— Given entries —
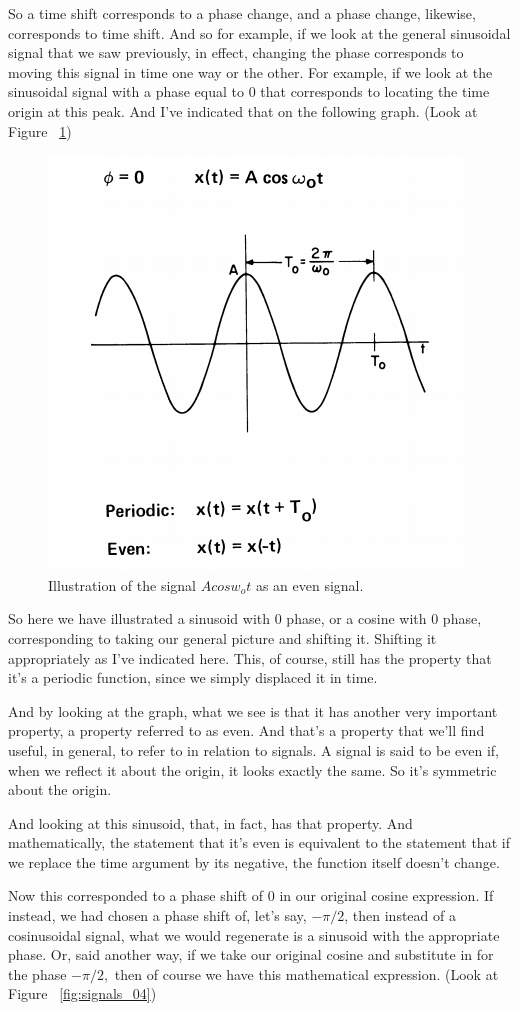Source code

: \documentclass[fleqn,10pt]{olplainarticle}
\theoremstyle{definition}
\theoremstyle{remark}
\begin{document}
So a time shift corresponds to a phase change, and a phase change, likewise, corresponds to time shift. And so for example, if we look at the general sinusoidal signal that we saw previously, in effect, changing the phase corresponds to moving this signal in time one way or the other. For example, if we look at the sinusoidal signal with a phase equal to 0 that corresponds to locating the time origin at this peak. And I've indicated that on the following graph. (Look at Figure ~\ref{fig:signals_03})

\begin{figure}[ht]
\centering
\includegraphics[width=0.45\linewidth]{images/signals_03.png}
\caption{Illustration of the signal $A cos w_o t$ as an even signal.}
\label{fig:signals_03}
\end{figure}

So here we have illustrated a sinusoid with 0 phase, or a cosine with 0 phase, corresponding to taking our general picture and shifting it. Shifting it appropriately as I've indicated here. This, of course, still has the property that it's a periodic function, since we simply displaced it in time.

And by looking at the graph, what we see is that it has another very important property, a property referred to as even. And that's a property that we'll find useful, in general, to refer to in relation to signals. A signal is said to be even if, when we reflect it about the origin, it looks exactly the same. So it's symmetric about the origin.

And looking at this sinusoid, that, in fact, has that property. And mathematically, the statement that it's even is equivalent to the statement that if we replace the time argument by its negative, the function itself doesn't change.

Now this corresponded to a phase shift of 0 in our original cosine expression. If instead, we had chosen a phase shift of, let's say, $-\pi/2$, then instead of a cosinusoidal signal, what we would regenerate is a sinusoid with the appropriate phase. Or, said another way, if we take our original cosine and substitute in for the phase $-\pi/2,$ then of course we have this mathematical expression. (Look at Figure ~\ref{fig:signals_04})
\end{document}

— Exercise goal —
In your copy, reproduce the data above exactly and skip every picture.

— Response below —
Source code

: \documentclass[fleqn,10pt]{olplainarticle}
\theoremstyle{definition}
\theoremstyle{remark}
\begin{document}
So a time shift corresponds to a phase change, and a phase change, likewise, corresponds to time shift. And so for example, if we look at the general sinusoidal signal that we saw previously, in effect, changing the phase corresponds to moving this signal in time one way or the other. For example, if we look at the sinusoidal signal with a phase equal to 0 that corresponds to locating the time origin at this peak. And I've indicated that on the following graph. (Look at Figure ~\ref{fig:signals_03})

\begin{figure}[ht]
\centering
\includegraphics[width=0.45\linewidth]{images/signals_03.png}
\caption{Illustration of the signal $A cos w_o t$ as an even signal.}
\label{fig:signals_03}
\end{figure}

So here we have illustrated a sinusoid with 0 phase, or a cosine with 0 phase, corresponding to taking our general picture and shifting it. Shifting it appropriately as I've indicated here. This, of course, still has the property that it's a periodic function, since we simply displaced it in time.

And by looking at the graph, what we see is that it has another very important property, a property referred to as even. And that's a property that we'll find useful, in general, to refer to in relation to signals. A signal is said to be even if, when we reflect it about the origin, it looks exactly the same. So it's symmetric about the origin.

And looking at this sinusoid, that, in fact, has that property. And mathematically, the statement that it's even is equivalent to the statement that if we replace the time argument by its negative, the function itself doesn't change.

Now this corresponded to a phase shift of 0 in our original cosine expression. If instead, we had chosen a phase shift of, let's say, $-\pi/2$, then instead of a cosinusoidal signal, what we would regenerate is a sinusoid with the appropriate phase. Or, said another way, if we take our original cosine and substitute in for the phase $-\pi/2,$ then of course we have this mathematical expression. (Look at Figure ~\ref{fig:signals_04})
\end{document}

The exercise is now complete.